What many of these social media companies intend to do is to create ‘walled gardens’ within the open internet — meaning that they will enact significant control over the content consumption of the people using their platforms. The advantage that some users may find in this approach is that content is curated according to the users’ tastes. It could also mean that customers discover products that they would like to buy more quickly and in greater volumes, which will benefit merchants.
If social commerce does take off with consumers it would have significant implications for gateway providers and processors. That’s because the social commerce experience aggregates sales across many different merchants to one platform. Instead of having to win the business of many different e-commerce companies, processors and gateways could gain significant volume by targeting a handful of social media companies.
MASTERCARD BATTLES BITCOIN: MasterCard is lobbying the UK government for increased regulation on Bitcoin companies, according to a letter to the UK Treasury obtained by CoinDesk.
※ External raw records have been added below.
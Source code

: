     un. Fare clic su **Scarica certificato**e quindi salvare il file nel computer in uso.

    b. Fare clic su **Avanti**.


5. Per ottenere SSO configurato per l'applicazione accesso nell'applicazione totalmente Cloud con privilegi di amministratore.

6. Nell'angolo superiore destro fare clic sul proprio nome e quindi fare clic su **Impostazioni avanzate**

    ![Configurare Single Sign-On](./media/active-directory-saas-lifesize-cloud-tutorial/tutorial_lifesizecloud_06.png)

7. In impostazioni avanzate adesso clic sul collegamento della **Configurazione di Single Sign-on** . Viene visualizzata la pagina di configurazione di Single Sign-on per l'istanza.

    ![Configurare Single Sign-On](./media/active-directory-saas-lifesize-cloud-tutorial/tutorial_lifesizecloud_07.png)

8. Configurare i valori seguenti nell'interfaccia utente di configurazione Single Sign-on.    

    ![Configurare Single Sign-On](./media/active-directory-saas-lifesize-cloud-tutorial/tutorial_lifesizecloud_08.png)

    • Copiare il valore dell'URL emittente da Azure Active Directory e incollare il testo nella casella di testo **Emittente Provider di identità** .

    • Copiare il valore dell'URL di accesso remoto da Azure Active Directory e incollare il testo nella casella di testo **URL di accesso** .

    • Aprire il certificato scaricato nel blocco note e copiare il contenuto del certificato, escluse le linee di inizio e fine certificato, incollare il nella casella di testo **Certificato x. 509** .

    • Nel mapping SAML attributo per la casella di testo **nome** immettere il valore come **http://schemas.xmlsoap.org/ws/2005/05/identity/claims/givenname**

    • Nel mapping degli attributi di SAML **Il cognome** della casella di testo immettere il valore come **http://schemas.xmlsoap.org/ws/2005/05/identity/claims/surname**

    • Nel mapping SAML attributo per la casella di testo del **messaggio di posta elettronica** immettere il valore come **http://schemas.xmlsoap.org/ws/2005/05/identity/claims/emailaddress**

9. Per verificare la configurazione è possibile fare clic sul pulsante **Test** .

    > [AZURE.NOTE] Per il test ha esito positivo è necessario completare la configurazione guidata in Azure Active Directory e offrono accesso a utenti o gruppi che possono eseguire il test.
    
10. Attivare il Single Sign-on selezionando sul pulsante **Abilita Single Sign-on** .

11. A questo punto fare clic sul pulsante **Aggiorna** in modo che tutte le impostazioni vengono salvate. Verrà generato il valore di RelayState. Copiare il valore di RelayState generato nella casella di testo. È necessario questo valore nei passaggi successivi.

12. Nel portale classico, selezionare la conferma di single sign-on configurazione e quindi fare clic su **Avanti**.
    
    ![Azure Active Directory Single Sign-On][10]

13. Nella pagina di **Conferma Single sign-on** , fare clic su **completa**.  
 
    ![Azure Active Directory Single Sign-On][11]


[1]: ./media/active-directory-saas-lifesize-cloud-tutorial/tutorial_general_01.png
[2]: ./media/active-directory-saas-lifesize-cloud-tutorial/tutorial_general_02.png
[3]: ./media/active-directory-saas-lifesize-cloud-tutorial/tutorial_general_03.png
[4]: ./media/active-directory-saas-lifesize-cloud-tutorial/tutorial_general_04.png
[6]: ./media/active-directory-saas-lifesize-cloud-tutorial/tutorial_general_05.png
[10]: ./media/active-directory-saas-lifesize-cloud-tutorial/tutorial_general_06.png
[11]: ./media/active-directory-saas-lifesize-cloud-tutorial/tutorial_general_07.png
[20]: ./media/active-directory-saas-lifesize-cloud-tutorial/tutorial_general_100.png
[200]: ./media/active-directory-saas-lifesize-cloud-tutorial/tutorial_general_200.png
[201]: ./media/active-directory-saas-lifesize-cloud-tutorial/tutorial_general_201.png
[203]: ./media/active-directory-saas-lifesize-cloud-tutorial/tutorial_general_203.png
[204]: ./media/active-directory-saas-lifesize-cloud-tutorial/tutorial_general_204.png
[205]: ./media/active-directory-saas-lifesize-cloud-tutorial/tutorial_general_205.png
In the letter MasterCard argues that in comparison to its own network, transactions made through the Bitcoin network take longer to process, are more susceptible to hacks, and are only less expensive for merchants because the Bitcoin network doesn’t face the same regulatory burden. On one hand, all three of MasterCard’s points are valid. However, the Bitcoin network is not a systemically important network — from the standpoint of consumer protection, it’s less important that Bitcoin face the same regulations as other larger networks at this point. The Bitcoin network is also nascent and many of the flaws that it faces today will likely be overcome if it’s not stifled by regualtion. Finally, it could be argued the MasterCard intends to create a barrier to entry for competing networks through regulation — but the purpose of regulation is to protect consumers, not the competitive advantage of corporations. In May 2014, we previously reported on MasterCard’s US lobbying efforts with respect to Bitcoin.